Josef Köberl sucht die Extreme im Wasser: Eisschwimmer, Rekordhalter und Abenteurer. Sein größtes Ziel sind die Oceans Seven – sieben legendäre Kanäle rund um die Welt.
Der Wind heult über die Bucht, die See ist unruhig. Ein Boot zieht langsam seine Bahn, daneben ein Mann in Badehose, Schwimmhaube, Brille. Arme tauchen ins Wasser, wieder und wieder, wie ein Uhrwerk. 35 Kilometer trennen ihn von der Küste Schottlands – eine ganze Nacht im Meer, gegen Strömung, Müdigkeit, Dunkelheit. Der Mann heißt Josef Köberl. Und er hat ein großes Ziel: die Oceans Seven zu bezwingen.
Kindheit am Grundlsee
Aufgewachsen ist der 48-Jährige in Grundlsee. Das Ausseerland, eine Region, wo Wasser allgegenwärtig ist, wo Seen zwischen Bergen glitzern und Nebel im Herbst über die Wiesen zieht. Heute lebt er in Wien, arbeitet im Infrastrukturministerium. Ein Leben zwischen Aktenordnern und Familienalltag – und doch sucht er immer wieder die extreme Grenze. Zum Eisschwimmen kam er durch Zufall. 2011 las er in einer regionalen Zeitung von einem Wettbewerb, dem Durchschwimmen des Hallstättersees. „Ich war kein guter Schwimmer, habe mir aber gedacht: Ich probier’s“, erzählt er lachend. Mit Neoprenanzug wagte er den Sprung ins kalte Wasser – und stieg als einer der Letzten wieder aus. „Die anderen haben geglaubt, dass ich ein bisserl ein Trottel bin.“ Doch Köberl erlebte dabei etwas, das sein Leben veränderte: den Flow. „Ich hatte plötzlich dieses schwerelose Gefühl und war ganz bei mir selbst. Da habe ich beschlossen: Das möchte ich öfter haben – aber mit einem großen Ziel. Ich schwimme den Ärmelkanal.“ Köberl begann, sich an die Temperatur heranzutasten. Herbst, Winter, Schneefall, Grundlsee. Sein Körper lernte, mit der Kälte zu arbeiten, sein Geist, sie anzunehmen. 2015 war es so weit: Der Ärmelkanal, 34 Kilometer von Dover nach Calais, 15 bis 18 Grad Wassertemperatur. Es sollte nicht das letzte Abenteuer bleiben.
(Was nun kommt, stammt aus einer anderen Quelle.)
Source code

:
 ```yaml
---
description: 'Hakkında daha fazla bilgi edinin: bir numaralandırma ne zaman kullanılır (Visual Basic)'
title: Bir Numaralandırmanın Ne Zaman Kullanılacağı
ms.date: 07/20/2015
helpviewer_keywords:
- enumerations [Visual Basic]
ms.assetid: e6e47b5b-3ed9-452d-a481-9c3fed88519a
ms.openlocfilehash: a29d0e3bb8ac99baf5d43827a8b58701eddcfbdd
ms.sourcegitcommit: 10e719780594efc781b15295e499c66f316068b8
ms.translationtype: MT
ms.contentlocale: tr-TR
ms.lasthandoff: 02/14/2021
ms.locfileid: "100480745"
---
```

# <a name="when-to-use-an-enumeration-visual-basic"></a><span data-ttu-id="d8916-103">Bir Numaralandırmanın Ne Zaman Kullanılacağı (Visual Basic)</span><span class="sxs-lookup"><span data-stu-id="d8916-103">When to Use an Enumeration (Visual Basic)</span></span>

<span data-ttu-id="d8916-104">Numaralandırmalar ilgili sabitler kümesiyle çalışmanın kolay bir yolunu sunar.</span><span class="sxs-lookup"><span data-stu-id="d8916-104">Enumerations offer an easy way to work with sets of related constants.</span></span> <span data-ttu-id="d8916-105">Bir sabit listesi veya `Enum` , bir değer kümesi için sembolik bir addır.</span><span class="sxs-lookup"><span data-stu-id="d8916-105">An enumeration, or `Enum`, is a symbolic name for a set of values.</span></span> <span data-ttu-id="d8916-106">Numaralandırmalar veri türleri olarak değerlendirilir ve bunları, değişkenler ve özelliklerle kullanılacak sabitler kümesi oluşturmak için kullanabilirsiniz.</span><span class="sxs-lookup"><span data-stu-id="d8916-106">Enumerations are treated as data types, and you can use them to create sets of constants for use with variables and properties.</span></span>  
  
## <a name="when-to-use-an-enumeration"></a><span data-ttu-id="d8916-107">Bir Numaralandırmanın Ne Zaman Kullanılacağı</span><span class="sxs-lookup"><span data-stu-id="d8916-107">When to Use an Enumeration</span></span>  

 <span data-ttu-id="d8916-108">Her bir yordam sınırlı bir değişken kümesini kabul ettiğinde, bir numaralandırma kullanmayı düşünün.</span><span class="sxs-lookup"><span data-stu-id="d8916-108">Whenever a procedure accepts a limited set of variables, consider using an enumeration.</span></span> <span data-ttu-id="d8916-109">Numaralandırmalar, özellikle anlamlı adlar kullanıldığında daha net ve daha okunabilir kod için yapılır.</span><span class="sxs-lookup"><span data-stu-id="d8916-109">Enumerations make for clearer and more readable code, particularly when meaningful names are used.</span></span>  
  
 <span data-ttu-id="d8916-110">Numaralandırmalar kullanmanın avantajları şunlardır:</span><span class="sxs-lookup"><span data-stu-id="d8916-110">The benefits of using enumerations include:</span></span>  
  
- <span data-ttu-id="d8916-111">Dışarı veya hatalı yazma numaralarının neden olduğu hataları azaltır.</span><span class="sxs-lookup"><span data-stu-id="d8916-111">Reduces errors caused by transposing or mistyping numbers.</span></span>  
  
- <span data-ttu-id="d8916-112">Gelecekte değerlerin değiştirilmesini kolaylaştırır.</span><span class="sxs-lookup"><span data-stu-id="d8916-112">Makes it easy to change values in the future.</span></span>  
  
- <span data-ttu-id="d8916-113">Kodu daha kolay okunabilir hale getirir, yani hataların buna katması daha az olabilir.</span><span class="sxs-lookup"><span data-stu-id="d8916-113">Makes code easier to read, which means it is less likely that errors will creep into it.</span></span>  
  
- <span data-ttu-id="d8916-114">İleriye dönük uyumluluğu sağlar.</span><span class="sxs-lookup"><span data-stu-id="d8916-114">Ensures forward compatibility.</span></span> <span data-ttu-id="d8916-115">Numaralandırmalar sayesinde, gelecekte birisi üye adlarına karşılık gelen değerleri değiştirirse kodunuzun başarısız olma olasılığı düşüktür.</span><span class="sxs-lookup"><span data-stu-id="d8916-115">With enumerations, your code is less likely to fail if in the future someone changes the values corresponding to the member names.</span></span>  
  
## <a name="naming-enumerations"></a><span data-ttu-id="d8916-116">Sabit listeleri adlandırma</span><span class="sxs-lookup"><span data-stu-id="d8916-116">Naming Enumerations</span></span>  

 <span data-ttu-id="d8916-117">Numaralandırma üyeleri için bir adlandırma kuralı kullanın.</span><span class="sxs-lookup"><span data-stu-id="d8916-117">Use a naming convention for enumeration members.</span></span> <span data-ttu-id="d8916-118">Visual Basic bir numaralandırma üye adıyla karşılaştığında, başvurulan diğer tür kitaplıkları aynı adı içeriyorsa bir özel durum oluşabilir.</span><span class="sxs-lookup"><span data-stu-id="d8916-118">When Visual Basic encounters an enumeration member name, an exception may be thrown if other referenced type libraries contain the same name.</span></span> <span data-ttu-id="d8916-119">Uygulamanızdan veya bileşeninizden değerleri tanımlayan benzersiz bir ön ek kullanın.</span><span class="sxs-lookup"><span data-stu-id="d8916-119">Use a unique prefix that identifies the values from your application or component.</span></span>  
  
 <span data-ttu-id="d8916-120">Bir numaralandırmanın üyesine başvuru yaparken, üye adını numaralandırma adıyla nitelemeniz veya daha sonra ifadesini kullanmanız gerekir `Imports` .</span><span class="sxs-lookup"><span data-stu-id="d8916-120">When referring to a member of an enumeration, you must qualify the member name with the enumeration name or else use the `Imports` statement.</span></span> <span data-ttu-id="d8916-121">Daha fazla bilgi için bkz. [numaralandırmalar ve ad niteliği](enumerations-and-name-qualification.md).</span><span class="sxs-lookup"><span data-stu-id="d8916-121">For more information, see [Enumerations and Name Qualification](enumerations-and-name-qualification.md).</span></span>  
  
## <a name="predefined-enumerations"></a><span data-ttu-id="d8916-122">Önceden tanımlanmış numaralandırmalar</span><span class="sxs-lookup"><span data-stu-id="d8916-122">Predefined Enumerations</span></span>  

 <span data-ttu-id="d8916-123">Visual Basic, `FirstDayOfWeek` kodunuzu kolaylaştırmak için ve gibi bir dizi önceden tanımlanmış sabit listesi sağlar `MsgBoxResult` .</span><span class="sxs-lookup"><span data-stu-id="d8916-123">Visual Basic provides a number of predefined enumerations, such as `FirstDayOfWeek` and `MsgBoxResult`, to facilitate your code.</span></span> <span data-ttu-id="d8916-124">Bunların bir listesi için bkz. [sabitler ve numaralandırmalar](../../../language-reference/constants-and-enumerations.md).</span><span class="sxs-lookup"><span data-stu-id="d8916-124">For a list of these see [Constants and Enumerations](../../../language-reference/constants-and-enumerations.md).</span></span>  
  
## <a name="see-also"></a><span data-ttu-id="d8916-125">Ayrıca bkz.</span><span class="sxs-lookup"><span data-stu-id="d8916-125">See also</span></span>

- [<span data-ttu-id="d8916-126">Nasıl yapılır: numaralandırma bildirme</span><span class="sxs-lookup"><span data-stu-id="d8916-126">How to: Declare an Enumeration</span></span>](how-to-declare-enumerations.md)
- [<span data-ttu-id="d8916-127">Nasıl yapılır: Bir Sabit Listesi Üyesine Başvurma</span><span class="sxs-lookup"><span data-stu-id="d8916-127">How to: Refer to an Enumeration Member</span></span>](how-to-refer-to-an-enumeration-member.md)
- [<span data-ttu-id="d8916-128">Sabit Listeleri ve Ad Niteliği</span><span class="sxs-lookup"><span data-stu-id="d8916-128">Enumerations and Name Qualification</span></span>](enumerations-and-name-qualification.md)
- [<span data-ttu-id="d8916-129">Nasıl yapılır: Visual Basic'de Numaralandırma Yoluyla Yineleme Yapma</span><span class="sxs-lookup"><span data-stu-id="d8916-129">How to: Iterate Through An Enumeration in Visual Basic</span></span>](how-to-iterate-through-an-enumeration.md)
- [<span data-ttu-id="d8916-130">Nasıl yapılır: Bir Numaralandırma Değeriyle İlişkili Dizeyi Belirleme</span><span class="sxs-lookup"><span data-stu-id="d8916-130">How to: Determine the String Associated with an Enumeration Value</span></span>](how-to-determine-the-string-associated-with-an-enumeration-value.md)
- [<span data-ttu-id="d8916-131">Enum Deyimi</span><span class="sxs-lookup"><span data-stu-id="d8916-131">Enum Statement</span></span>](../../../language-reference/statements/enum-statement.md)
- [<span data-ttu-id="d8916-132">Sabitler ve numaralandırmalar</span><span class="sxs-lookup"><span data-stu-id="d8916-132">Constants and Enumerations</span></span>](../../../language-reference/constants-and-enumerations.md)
Die Oceans Seven –„Everest“ der Schwimmer
Sieben Kanäle, über die Welt verstreut. Wer sie alle meistert, gehört zu sehr wenigen Menschen weltweit. Für Bergsteiger sind es die Seven Summits, für Langstreckenschwimmer die Oceans Seven: Nach dem Ärmelkanal 2015 folgte 2023 die Straße von Gibraltar (14 Kilometer von Spanien bis Marokko). Im Frühjahr des heurigen Jahres ging es nach Neuseeland. Ziel war die 23 Kilometer lange Cookstraße. Köberl war der erste Österreicher, der diese Herausforderung meisterte. Vor wenigen Wochen dann der Nordkanal von Irland nach Schottland: Ursprünglich 35 Kilometer, durch die starke Strömung und den vielen Quallenkontakten wurden es schließlich 41 Kilometer.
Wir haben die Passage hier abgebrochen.